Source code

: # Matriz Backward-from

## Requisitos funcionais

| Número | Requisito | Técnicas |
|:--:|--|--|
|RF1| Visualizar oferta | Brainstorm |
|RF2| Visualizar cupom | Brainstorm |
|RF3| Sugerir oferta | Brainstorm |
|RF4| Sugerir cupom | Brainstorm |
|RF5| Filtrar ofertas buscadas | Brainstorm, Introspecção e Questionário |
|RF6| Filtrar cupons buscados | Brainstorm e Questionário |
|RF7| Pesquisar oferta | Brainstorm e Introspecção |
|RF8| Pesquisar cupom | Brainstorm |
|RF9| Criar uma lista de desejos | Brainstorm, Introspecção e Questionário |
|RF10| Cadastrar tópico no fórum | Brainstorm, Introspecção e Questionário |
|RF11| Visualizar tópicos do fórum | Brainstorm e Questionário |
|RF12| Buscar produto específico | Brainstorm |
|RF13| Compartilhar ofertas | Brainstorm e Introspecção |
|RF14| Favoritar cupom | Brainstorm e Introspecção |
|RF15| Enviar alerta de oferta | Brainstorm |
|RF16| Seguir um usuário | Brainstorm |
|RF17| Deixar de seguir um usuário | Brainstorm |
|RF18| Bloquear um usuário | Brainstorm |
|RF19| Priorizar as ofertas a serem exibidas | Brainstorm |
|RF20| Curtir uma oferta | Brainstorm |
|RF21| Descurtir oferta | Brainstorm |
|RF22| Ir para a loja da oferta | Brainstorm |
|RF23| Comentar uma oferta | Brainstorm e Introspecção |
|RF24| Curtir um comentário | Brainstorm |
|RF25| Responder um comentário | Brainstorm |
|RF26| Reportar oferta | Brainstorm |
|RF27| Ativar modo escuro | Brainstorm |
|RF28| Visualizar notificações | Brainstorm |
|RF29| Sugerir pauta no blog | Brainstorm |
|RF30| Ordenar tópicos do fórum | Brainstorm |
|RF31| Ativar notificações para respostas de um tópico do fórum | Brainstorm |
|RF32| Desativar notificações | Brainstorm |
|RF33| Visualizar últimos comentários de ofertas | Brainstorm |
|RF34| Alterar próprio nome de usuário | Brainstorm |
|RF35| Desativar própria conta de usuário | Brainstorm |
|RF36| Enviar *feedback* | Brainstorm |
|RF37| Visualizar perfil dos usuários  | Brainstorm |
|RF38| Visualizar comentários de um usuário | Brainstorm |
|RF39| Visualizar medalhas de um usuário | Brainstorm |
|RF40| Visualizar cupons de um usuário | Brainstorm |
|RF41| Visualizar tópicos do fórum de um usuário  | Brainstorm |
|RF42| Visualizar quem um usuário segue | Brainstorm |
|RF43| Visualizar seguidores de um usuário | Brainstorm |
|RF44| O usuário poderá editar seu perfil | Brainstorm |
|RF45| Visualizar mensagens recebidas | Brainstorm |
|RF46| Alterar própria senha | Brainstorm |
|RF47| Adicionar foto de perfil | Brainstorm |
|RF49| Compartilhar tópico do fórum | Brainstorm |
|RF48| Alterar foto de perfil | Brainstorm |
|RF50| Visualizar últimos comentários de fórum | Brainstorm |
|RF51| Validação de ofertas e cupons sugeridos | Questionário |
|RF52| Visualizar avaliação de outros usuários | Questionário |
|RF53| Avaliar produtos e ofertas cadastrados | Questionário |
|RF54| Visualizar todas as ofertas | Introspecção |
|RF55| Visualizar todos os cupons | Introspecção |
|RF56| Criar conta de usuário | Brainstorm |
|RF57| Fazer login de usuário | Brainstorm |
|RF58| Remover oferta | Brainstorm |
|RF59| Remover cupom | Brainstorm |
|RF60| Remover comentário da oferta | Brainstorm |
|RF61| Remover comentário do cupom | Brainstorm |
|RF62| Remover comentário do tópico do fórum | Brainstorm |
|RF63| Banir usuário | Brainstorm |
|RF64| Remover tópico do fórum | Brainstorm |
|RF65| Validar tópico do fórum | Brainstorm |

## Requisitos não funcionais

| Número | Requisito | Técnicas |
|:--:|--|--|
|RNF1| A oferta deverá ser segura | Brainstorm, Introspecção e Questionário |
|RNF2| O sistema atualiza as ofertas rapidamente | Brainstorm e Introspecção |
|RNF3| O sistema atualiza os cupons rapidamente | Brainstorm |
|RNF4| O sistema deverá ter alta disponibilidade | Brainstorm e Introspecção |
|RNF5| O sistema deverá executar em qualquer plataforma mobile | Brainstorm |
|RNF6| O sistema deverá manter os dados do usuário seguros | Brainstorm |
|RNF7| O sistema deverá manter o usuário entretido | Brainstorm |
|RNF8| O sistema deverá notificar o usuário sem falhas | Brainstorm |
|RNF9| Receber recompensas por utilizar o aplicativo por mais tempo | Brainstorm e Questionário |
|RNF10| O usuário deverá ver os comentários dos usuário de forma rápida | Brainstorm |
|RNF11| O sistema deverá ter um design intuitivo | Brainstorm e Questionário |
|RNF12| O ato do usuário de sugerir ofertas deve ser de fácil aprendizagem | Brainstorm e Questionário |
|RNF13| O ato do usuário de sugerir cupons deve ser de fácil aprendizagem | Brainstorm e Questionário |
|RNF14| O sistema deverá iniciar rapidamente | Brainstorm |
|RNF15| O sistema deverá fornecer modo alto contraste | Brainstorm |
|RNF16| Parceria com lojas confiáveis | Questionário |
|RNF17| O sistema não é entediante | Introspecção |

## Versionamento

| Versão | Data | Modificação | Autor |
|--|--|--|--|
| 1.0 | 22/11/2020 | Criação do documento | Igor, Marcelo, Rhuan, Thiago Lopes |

• • • •

WHAT TO PRODUCE: If a line in the material above contains the word "fácil", copy it.

TASK SOLUTION:
|RNF12| O ato do usuário de sugerir ofertas deve ser de fácil aprendizagem | Brainstorm e Questionário |
|RNF13| O ato do usuário de sugerir cupons deve ser de fácil aprendizagem | Brainstorm e Questionário |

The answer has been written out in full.